My polling place—an Eagles lodge in Eagle Rock (how American is that?)—was pleasantly busy, making me realize how not busy the polling places in my two previous neighborhoods (West Adams and Mid-City) usually were. I could observe that both those areas were poorer and more heavily African American, whereas Eagle Rock is pretty mixed and middle class, and I could speculate that the lines were probably really long in Santa Monica.

But this election is all about optimism, right? So let’s assume that voter turnout is high all around the city today, that my previous polling places—a Baptist church and a Presbyterian church—are packed right now with people excited about electing somebody who is not George W. Bush.

That’s the best part. No matter who wins the general election, it will not be George W. Bush. Unless it’s Mitt Romney, who really is George W. Bush, but who, luckily, is as boring as he is evil and inarticulate.

If you haven’t voted yet, I highly recommend doing so. You’ll come away with a sticker, a story about how disorganized and archaic our electoral system is but how charming old people are (“I don’t see your address…oh wait, here it is. When you’re done, give your ballot to the little Oriental lady over there…well, she’s not there right now, but she’ll be back in a minute”) and that satisfied if tentative feeling that you’re doing something to get us out of this mess.

6 comments:

Hyperion said...

I agree with finding the whole experience charming. I wanted to give America a big ol' hug.
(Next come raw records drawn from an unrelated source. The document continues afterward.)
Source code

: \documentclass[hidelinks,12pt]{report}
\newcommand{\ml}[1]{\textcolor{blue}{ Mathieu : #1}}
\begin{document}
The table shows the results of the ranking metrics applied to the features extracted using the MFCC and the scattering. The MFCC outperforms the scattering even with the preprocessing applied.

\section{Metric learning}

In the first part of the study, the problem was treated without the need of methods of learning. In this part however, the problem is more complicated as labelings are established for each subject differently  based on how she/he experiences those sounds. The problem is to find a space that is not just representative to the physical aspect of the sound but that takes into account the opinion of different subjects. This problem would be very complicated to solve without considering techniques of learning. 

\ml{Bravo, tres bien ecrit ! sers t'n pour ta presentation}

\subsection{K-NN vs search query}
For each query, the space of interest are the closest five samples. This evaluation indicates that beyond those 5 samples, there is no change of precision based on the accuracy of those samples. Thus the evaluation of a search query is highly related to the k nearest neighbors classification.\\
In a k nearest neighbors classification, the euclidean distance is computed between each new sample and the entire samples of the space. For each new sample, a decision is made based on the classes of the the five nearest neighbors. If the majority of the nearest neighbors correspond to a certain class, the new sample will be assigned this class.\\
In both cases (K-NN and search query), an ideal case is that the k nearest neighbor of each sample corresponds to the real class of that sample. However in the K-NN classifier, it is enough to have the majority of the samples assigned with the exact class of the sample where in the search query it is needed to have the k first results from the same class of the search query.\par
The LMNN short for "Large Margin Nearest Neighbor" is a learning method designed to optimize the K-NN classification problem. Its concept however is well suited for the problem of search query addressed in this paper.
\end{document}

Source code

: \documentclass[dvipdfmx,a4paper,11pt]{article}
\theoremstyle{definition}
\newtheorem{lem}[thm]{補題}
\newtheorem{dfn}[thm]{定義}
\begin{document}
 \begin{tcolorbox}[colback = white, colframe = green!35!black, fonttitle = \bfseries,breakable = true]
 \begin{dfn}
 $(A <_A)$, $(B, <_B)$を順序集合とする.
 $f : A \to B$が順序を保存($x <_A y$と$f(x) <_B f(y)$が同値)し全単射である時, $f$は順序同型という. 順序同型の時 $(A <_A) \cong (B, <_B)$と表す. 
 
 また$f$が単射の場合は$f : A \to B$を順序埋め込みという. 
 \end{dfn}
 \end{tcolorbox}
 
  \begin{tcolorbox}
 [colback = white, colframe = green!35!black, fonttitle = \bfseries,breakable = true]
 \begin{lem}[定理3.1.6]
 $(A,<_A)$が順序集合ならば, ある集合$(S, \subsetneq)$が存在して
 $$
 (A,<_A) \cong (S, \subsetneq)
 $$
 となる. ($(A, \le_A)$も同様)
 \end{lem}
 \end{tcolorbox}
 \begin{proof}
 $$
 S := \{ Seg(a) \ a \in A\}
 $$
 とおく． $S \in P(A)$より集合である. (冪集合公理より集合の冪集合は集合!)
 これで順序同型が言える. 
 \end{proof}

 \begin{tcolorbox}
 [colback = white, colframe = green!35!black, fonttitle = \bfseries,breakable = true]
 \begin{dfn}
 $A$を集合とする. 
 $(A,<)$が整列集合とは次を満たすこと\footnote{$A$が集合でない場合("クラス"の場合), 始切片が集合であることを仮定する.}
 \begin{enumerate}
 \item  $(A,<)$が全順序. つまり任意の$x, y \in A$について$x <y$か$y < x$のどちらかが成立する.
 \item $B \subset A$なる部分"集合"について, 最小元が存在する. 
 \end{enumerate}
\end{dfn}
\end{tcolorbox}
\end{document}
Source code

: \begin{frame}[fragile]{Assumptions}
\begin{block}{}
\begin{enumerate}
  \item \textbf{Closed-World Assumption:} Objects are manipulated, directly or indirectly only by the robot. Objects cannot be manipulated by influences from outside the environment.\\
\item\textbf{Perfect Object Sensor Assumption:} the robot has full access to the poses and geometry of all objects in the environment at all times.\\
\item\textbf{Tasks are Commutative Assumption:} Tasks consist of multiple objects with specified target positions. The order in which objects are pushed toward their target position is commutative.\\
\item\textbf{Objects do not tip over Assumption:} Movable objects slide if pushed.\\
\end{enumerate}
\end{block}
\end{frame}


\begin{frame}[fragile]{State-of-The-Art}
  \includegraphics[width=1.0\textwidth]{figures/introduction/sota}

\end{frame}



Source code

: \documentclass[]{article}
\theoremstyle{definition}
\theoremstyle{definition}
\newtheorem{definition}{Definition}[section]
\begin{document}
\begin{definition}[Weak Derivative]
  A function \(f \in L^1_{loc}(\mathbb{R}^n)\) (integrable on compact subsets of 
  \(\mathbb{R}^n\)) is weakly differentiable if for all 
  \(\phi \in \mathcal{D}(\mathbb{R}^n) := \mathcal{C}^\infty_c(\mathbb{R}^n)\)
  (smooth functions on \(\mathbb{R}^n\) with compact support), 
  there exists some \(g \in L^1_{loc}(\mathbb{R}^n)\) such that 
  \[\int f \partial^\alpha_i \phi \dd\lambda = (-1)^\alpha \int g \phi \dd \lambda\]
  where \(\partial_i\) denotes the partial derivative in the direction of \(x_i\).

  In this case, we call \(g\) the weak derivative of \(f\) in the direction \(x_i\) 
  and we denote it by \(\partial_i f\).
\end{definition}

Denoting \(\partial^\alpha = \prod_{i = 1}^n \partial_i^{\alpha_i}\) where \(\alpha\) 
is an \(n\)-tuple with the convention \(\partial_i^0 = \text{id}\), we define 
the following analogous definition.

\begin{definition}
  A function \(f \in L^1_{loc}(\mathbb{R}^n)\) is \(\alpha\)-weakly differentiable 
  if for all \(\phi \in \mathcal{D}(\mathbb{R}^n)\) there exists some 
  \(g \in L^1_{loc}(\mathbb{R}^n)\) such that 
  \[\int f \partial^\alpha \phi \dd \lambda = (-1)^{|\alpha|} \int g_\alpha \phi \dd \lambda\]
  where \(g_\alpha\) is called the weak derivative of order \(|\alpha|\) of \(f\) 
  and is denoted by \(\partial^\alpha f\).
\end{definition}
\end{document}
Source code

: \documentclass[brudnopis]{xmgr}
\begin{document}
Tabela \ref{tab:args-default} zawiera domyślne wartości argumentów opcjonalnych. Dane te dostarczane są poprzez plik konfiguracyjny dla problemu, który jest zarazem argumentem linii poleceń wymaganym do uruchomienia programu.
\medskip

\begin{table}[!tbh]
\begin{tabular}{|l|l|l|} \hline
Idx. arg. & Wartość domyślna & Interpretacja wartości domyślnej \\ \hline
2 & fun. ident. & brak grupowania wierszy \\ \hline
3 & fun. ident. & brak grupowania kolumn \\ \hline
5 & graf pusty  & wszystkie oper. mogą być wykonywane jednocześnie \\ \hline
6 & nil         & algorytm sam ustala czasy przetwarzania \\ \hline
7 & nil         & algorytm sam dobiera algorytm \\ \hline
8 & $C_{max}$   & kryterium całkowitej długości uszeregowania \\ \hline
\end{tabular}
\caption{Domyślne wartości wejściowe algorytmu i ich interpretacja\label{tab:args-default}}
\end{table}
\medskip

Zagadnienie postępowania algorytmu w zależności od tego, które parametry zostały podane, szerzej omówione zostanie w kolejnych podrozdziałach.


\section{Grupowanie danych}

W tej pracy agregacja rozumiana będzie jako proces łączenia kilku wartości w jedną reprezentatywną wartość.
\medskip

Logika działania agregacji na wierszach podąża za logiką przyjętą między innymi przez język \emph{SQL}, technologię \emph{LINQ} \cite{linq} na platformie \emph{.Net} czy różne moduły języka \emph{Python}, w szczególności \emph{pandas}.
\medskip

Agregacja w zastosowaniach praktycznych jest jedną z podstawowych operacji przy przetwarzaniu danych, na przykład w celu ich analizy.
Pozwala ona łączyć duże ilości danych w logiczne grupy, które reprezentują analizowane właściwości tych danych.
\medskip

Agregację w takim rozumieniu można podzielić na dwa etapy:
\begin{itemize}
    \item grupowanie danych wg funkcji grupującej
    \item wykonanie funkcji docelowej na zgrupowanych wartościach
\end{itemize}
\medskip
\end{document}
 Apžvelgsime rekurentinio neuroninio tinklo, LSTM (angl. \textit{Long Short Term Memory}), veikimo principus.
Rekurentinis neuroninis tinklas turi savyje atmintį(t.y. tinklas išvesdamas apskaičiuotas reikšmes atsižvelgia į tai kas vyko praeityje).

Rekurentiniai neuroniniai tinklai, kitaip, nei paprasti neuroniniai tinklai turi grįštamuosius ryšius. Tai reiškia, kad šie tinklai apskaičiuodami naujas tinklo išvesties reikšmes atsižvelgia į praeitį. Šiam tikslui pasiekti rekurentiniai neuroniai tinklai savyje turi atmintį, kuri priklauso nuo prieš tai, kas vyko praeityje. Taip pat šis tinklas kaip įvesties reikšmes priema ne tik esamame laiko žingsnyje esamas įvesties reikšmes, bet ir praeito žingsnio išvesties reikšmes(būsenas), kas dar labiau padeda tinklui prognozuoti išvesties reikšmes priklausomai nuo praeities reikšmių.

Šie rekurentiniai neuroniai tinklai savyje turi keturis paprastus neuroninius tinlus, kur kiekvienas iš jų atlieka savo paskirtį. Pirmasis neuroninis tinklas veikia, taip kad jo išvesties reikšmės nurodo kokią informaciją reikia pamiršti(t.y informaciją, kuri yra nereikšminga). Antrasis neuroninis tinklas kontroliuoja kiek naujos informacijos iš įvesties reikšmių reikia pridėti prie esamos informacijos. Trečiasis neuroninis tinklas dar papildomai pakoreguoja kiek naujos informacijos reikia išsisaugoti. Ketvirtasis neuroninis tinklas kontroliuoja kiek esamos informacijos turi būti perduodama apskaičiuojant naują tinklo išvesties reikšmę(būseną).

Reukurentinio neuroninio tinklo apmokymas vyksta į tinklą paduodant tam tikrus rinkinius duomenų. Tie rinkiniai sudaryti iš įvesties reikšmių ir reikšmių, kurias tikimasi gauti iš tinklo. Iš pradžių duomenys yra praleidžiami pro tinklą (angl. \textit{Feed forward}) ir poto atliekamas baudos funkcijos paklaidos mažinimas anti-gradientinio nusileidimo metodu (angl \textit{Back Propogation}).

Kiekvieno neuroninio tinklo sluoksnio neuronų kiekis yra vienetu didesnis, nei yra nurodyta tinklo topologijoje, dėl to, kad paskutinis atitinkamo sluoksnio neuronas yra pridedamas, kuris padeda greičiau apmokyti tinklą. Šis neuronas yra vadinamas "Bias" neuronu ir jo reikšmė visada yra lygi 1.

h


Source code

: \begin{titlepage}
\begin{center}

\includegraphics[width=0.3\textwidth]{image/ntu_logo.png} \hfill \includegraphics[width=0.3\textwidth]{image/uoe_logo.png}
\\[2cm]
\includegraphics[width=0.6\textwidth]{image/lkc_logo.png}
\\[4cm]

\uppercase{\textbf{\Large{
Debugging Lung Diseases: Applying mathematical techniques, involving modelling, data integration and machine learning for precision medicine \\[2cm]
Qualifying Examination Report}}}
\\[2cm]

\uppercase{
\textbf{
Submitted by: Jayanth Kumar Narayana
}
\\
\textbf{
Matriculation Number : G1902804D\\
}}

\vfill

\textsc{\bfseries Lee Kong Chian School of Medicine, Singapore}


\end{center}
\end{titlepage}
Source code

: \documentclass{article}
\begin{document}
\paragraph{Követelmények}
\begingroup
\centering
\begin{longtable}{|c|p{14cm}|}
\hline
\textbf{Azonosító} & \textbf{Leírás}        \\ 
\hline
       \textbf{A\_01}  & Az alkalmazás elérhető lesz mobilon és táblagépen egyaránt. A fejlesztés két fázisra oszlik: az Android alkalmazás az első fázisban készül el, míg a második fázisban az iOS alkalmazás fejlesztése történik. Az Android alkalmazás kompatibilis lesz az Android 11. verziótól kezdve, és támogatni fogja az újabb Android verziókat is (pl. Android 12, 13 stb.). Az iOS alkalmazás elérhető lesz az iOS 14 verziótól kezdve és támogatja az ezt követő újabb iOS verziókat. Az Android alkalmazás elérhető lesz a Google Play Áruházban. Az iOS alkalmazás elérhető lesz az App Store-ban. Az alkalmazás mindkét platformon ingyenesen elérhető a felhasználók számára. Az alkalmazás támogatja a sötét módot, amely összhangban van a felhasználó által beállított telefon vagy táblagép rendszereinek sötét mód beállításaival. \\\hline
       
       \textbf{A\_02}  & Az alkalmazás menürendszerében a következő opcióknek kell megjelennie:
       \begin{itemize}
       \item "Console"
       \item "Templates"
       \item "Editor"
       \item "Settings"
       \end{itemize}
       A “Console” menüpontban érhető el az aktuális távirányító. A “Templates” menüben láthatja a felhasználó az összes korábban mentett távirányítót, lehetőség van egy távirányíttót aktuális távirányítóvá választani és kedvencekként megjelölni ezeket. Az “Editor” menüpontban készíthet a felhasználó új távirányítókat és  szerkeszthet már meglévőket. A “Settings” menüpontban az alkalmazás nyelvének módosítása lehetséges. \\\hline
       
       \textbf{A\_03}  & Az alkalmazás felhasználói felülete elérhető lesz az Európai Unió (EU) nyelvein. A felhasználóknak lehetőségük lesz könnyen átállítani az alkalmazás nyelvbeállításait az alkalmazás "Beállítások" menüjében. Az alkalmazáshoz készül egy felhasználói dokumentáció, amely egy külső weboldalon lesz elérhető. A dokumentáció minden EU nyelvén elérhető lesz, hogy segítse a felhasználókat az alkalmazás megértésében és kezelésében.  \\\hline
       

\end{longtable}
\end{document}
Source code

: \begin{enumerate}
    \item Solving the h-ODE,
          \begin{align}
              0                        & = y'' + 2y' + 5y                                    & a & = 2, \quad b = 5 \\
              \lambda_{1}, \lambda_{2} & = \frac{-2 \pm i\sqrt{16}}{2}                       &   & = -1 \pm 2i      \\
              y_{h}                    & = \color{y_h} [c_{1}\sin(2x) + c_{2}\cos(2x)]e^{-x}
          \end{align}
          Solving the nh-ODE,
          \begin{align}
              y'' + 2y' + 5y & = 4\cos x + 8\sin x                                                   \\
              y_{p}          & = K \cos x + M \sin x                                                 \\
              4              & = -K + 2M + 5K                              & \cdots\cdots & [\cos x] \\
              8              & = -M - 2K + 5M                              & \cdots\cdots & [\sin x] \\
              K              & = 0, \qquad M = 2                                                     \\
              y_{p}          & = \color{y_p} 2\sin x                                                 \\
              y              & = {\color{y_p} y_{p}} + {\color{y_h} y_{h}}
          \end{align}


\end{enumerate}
And God bless old people. NOW I know why we keep them around.

erin said...

As NPDTS voters (and of course that's non-partisan-decline-to-state) our voting mailer told ER and me that we had the option of getting the Democratic ballot, the Independent Party ballot, or the nonpartisan ballot. We both made the mistake of thinking we made that decision *at* our electronic voting booth, as opposed to *before* we were directed to a booth by a nice poll worker.
Not the case. Fortunately I didn't hit "cast ballot" when I realized I had gotten to the end and hadn't yet voted for Hillary (after reading "Living History" a few years back I decided I really want her to be president... and I find Obama to be a little too celebrity (the Oprah endorsement backfired for me) and a little lacking in substance) and I was able to cancel that nonpartisan ballot and get the Democratic ballot. Poor ER pressed "cast ballot" without realizing that meant she *didn't* get to vote for Hillary. She was pissed all day long at having gone to the polls only to vote on propositions we didn't fully understand, anyway. Hopefully we at least set a lesson for the nice old ladies at our polling place... to make it clear that when they say "NPDTS?" and the person responds "yes?" to make sure they know they're getting a nonpartisan ballot and won't be voting in a primary unless they specifically ask for the Dem or Ind ballot.

Cheryl said...

Hyp: This is like the Year of Niceness. I think it's nice.

Erin: That's so infuriating. If a voting system is confusing to politically active people with master's degrees and PhDs, IT IS NOT A GOOD SYSTEM.

blog52 said...

My favorite part of the voting experience yesterday was when the poll worker responsible for finding my name and having me sign the book shouted out to the poll worker at the far end of the table, "She'll take a Democratic ballot!"

Everyone in the old folks home where we vote now knows how I'm registered.

Mandy said...

I voted for Hilary though I will be happy if any Democrat gets into the White House and cleans up the mess left by W. I've had numerous debates with co-workers both in my office and on their blogs about Hilary vs. Obama . I like the guy and am glad he's energizing people like never before but the Oprah endorsement sort of turned me off to him. I did my homework and researched both candidates before making my decision-honestly, how many of Oprah's fans would do the same? I just don't like the fact that some people are blindly going to the polls and voting for Obama only because of the celebrity that is backing him. (Yeah, I know--other celebs are backing other candidates too but thus far, none have been more vocal in their support than Oprah.) My point was somewhat proven today when one of the other reporters jumped into the
discussion and said he only voted for Obama because Scarlett Johannson supports Obama and since she's hot, that's all it took to convince him who to vote for.

If nothing else, the election this year is actually getting people to turn out at the polls and get energized about making a difference and believing that their vote will count.

Cheryl said...

B52: If your body turns up in a ditch somewhere, we'll know the Republican senior citizens did it.

Mandy: I guess that's why Mike Huckabee is doing better than expected: because Chuck Norris is so hot.